**GOAL OF THE EXERCISE:**
Could you say how many lines below contain the word "containing"? Give the number with no other text.

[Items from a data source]
┄┄┄┄┄┄┄┄┄┄┄┄┄┄┄┄┄┄┄┄

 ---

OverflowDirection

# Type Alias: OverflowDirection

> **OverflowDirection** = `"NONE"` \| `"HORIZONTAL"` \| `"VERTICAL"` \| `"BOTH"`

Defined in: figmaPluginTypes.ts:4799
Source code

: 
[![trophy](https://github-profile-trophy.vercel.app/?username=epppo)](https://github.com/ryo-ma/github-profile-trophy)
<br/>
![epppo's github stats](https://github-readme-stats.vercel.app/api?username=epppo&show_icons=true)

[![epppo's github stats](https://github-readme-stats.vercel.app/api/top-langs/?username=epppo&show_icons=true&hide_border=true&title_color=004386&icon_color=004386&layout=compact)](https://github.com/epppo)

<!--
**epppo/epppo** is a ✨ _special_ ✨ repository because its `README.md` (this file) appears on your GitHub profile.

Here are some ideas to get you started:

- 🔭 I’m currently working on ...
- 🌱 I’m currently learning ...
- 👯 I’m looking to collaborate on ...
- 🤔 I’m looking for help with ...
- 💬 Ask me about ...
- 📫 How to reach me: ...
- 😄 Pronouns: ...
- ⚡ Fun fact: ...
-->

┄┄┄┄┄┄┄┄┄┄┄┄┄┄┄┄┄┄┄┄

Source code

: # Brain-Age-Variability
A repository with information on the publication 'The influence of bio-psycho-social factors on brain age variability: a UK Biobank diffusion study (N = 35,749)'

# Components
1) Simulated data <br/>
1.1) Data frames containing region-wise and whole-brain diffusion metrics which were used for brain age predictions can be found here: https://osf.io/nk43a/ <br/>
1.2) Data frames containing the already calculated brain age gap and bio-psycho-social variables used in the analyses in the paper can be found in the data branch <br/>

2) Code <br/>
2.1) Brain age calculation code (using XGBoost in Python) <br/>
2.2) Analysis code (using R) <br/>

┄┄┄┄┄┄┄┄┄┄┄┄┄┄┄┄┄┄┄┄

**REPLY:**
2